• _Description of the task_: Starting at the first line and ending at the one with "- Feature sections", give the lines of the listing again exactly, and nothing else; skip the pictures.
--- START ---
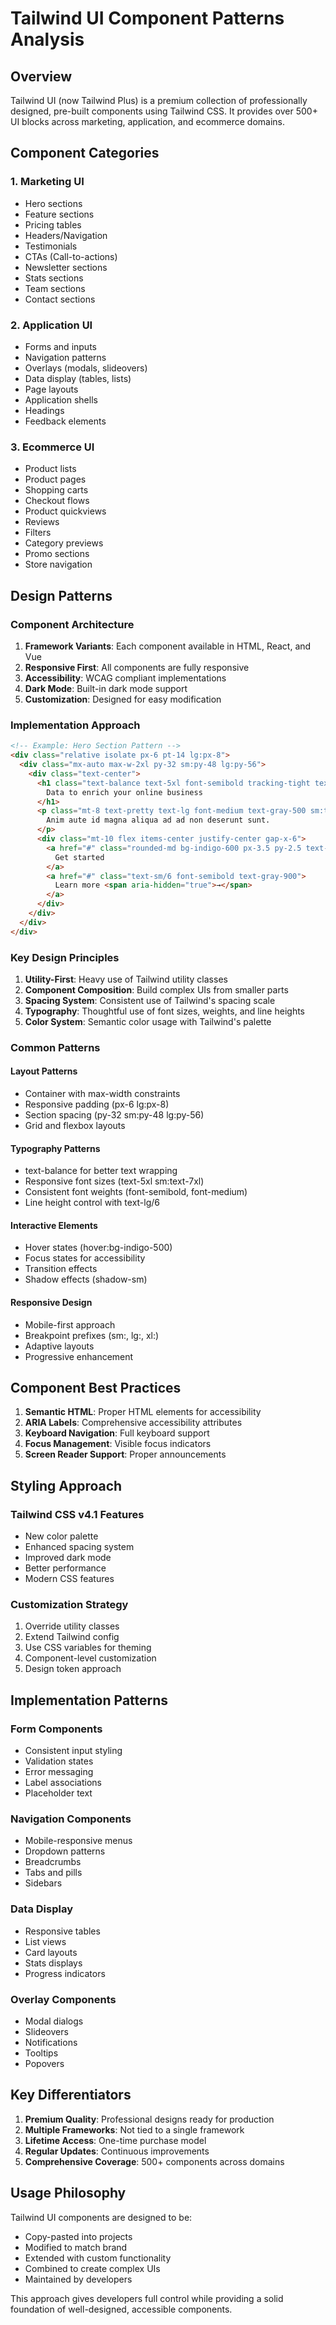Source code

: # Tailwind UI Component Patterns Analysis

## Overview
Tailwind UI (now Tailwind Plus) is a premium collection of professionally designed, pre-built components using Tailwind CSS. It provides over 500+ UI blocks across marketing, application, and ecommerce domains.

## Component Categories

### 1. Marketing UI
- Hero sections
- Feature sections
- Pricing tables
- Headers/Navigation
- Testimonials
- CTAs (Call-to-actions)
- Newsletter sections
- Stats sections
- Team sections
- Contact sections

### 2. Application UI
- Forms and inputs
- Navigation patterns
- Overlays (modals, slideovers)
- Data display (tables, lists)
- Page layouts
- Application shells
- Headings
- Feedback elements

### 3. Ecommerce UI
- Product lists
- Product pages
- Shopping carts
- Checkout flows
- Product quickviews
- Reviews
- Filters
- Category previews
- Promo sections
- Store navigation

## Design Patterns

### Component Architecture
1. **Framework Variants**: Each component available in HTML, React, and Vue
2. **Responsive First**: All components are fully responsive
3. **Accessibility**: WCAG compliant implementations
4. **Dark Mode**: Built-in dark mode support
5. **Customization**: Designed for easy modification

### Implementation Approach
```html
<!-- Example: Hero Section Pattern -->
<div class="relative isolate px-6 pt-14 lg:px-8">
  <div class="mx-auto max-w-2xl py-32 sm:py-48 lg:py-56">
    <div class="text-center">
      <h1 class="text-balance text-5xl font-semibold tracking-tight text-gray-900 sm:text-7xl">
        Data to enrich your online business
      </h1>
      <p class="mt-8 text-pretty text-lg font-medium text-gray-500 sm:text-xl">
        Anim aute id magna aliqua ad ad non deserunt sunt.
      </p>
      <div class="mt-10 flex items-center justify-center gap-x-6">
        <a href="#" class="rounded-md bg-indigo-600 px-3.5 py-2.5 text-sm font-semibold text-white shadow-sm hover:bg-indigo-500">
          Get started
        </a>
        <a href="#" class="text-sm/6 font-semibold text-gray-900">
          Learn more <span aria-hidden="true">→</span>
        </a>
      </div>
    </div>
  </div>
</div>
```

### Key Design Principles

1. **Utility-First**: Heavy use of Tailwind utility classes
2. **Component Composition**: Build complex UIs from smaller parts
3. **Spacing System**: Consistent use of Tailwind's spacing scale
4. **Typography**: Thoughtful use of font sizes, weights, and line heights
5. **Color System**: Semantic color usage with Tailwind's palette

### Common Patterns

#### Layout Patterns
- Container with max-width constraints
- Responsive padding (px-6 lg:px-8)
- Section spacing (py-32 sm:py-48 lg:py-56)
- Grid and flexbox layouts

#### Typography Patterns
- text-balance for better text wrapping
- Responsive font sizes (text-5xl sm:text-7xl)
- Consistent font weights (font-semibold, font-medium)
- Line height control with text-lg/6

#### Interactive Elements
- Hover states (hover:bg-indigo-500)
- Focus states for accessibility
- Transition effects
- Shadow effects (shadow-sm)

#### Responsive Design
- Mobile-first approach
- Breakpoint prefixes (sm:, lg:, xl:)
- Adaptive layouts
- Progressive enhancement

## Component Best Practices

1. **Semantic HTML**: Proper HTML elements for accessibility
2. **ARIA Labels**: Comprehensive accessibility attributes
3. **Keyboard Navigation**: Full keyboard support
4. **Focus Management**: Visible focus indicators
5. **Screen Reader Support**: Proper announcements

## Styling Approach

### Tailwind CSS v4.1 Features
- New color palette
- Enhanced spacing system
- Improved dark mode
- Better performance
- Modern CSS features

### Customization Strategy
1. Override utility classes
2. Extend Tailwind config
3. Use CSS variables for theming
4. Component-level customization
5. Design token approach

## Implementation Patterns

### Form Components
- Consistent input styling
- Validation states
- Error messaging
- Label associations
- Placeholder text

### Navigation Components
- Mobile-responsive menus
- Dropdown patterns
- Breadcrumbs
- Tabs and pills
- Sidebars

### Data Display
- Responsive tables
- List views
- Card layouts
- Stats displays
- Progress indicators

### Overlay Components
- Modal dialogs
- Slideovers
- Notifications
- Tooltips
- Popovers

## Key Differentiators

1. **Premium Quality**: Professional designs ready for production
2. **Multiple Frameworks**: Not tied to a single framework
3. **Lifetime Access**: One-time purchase model
4. **Regular Updates**: Continuous improvements
5. **Comprehensive Coverage**: 500+ components across domains

## Usage Philosophy

Tailwind UI components are designed to be:
- Copy-pasted into projects
- Modified to match brand
- Extended with custom functionality
- Combined to create complex UIs
- Maintained by developers

This approach gives developers full control while providing a solid foundation of well-designed, accessible components.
--- END ---
• _Task response_:
Source code

: # Tailwind UI Component Patterns Analysis

## Overview
Tailwind UI (now Tailwind Plus) is a premium collection of professionally designed, pre-built components using Tailwind CSS. It provides over 500+ UI blocks across marketing, application, and ecommerce domains.

## Component Categories

### 1. Marketing UI
- Hero sections
- Feature sections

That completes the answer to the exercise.